Stored data entries
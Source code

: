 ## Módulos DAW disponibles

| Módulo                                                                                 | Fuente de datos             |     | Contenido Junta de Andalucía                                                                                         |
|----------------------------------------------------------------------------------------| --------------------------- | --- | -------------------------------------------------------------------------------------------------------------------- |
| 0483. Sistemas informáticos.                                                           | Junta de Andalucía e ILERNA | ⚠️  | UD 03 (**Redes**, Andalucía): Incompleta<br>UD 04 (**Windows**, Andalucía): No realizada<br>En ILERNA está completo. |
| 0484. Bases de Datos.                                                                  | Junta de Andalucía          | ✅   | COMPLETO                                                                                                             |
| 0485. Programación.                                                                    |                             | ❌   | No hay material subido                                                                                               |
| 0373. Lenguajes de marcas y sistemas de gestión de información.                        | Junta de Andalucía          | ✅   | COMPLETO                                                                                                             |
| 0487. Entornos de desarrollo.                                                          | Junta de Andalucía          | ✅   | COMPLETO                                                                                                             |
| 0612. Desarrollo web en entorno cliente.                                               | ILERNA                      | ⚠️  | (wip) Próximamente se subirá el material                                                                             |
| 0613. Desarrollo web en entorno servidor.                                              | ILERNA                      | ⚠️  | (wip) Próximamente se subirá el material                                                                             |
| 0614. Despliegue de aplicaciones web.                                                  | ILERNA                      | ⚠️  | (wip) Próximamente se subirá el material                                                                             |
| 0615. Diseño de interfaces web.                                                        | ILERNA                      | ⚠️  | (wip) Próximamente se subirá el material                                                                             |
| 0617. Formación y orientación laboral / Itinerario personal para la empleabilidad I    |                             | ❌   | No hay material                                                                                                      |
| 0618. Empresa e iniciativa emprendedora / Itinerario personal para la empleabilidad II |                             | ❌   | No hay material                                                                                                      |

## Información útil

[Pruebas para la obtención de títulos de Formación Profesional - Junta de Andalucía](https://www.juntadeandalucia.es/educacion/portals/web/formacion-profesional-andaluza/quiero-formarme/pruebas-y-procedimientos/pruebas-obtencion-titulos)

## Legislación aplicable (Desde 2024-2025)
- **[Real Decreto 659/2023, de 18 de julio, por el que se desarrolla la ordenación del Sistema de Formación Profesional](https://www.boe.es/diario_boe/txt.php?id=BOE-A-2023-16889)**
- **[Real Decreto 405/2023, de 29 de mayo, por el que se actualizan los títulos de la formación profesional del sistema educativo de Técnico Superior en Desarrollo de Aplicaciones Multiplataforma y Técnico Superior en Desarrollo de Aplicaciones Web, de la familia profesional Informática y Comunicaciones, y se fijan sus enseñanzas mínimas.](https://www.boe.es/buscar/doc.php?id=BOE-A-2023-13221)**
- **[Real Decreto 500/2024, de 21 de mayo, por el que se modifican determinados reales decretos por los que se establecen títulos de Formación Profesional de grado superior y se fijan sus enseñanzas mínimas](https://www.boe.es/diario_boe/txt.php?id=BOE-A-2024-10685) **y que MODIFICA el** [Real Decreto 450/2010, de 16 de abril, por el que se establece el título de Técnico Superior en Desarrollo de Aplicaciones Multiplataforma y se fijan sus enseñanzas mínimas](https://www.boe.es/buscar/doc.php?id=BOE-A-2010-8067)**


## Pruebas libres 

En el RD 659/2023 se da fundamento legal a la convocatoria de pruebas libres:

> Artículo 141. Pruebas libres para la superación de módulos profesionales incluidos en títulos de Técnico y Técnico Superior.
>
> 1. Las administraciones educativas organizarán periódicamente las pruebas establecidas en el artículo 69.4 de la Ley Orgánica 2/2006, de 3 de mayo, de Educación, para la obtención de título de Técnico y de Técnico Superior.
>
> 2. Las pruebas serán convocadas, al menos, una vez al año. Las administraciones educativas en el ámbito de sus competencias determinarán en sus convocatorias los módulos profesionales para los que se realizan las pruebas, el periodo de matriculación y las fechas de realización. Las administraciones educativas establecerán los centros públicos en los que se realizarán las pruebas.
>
---
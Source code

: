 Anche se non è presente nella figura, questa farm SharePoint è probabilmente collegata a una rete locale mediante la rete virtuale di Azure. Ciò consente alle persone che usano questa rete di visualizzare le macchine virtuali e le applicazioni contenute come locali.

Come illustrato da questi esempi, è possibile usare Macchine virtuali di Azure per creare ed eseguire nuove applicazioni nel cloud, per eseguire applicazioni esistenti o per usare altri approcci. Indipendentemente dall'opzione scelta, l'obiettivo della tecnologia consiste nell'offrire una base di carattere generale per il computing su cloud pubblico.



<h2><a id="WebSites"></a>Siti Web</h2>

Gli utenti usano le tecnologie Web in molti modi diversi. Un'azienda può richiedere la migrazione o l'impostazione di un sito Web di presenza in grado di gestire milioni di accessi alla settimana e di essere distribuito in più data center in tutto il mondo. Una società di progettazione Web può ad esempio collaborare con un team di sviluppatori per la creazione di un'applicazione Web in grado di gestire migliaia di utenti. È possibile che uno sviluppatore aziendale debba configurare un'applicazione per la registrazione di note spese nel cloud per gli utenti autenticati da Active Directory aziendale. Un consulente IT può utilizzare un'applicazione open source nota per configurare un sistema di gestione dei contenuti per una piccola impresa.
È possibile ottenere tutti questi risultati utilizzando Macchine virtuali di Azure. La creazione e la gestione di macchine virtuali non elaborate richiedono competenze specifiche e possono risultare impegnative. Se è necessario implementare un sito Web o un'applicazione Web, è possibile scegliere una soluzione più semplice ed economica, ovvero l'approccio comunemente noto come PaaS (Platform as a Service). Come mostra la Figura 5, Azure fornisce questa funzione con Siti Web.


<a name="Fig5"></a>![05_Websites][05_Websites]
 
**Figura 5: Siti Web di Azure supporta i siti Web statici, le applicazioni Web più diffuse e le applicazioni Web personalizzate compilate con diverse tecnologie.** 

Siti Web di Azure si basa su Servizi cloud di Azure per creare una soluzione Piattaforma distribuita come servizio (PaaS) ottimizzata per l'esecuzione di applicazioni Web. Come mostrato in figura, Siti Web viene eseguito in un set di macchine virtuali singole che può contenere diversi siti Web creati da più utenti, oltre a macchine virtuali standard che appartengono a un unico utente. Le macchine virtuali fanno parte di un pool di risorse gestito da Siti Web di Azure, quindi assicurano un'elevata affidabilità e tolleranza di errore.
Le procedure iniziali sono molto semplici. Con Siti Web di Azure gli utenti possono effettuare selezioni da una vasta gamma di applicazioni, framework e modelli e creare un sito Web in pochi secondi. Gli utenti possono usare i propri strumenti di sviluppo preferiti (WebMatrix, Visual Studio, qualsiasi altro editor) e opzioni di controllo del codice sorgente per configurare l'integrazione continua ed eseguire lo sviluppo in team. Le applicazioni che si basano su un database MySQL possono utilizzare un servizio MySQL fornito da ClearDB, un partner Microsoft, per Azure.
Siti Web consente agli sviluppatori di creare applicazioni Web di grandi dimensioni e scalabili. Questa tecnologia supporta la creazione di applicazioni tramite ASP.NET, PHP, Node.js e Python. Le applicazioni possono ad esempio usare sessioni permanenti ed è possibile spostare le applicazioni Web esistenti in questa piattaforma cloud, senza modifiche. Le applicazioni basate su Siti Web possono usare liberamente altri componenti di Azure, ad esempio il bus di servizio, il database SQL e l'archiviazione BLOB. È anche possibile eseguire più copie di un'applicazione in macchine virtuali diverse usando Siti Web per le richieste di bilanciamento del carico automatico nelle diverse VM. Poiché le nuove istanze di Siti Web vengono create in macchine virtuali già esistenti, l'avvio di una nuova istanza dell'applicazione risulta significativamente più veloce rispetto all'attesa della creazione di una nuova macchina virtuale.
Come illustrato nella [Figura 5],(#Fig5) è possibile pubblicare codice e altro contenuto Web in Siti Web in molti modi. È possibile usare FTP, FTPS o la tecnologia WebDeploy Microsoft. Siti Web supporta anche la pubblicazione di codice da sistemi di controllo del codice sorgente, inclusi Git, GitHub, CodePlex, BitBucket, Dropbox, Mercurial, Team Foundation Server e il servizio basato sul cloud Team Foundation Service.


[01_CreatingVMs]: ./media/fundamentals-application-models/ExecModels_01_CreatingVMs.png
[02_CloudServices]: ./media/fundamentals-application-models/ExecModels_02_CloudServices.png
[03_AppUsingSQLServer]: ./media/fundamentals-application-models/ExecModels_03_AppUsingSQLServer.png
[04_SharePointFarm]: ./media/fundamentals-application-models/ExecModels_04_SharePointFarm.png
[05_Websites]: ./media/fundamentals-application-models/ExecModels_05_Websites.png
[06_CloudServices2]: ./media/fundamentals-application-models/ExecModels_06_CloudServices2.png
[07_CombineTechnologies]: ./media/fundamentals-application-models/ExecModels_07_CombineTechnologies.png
==
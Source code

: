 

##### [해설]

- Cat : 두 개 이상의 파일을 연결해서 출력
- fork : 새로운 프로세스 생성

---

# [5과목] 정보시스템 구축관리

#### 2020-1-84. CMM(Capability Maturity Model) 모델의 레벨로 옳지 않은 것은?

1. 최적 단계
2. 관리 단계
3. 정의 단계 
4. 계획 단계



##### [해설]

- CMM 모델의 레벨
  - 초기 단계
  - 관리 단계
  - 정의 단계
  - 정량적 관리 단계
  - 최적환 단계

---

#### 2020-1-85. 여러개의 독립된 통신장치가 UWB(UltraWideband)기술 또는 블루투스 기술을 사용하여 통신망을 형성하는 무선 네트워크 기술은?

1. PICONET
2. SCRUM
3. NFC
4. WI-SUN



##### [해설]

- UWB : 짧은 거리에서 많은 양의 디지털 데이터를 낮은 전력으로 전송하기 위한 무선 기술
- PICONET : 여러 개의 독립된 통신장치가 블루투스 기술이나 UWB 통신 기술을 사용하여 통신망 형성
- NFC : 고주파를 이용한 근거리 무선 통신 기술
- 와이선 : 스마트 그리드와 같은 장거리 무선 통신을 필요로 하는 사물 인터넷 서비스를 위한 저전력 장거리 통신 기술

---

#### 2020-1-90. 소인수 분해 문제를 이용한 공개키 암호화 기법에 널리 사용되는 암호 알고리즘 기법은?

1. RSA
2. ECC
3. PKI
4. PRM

PROBLEM TO WORK ON:
Give only the number of lines in the records that contain the string "della".

OUTPUT BELOW:
2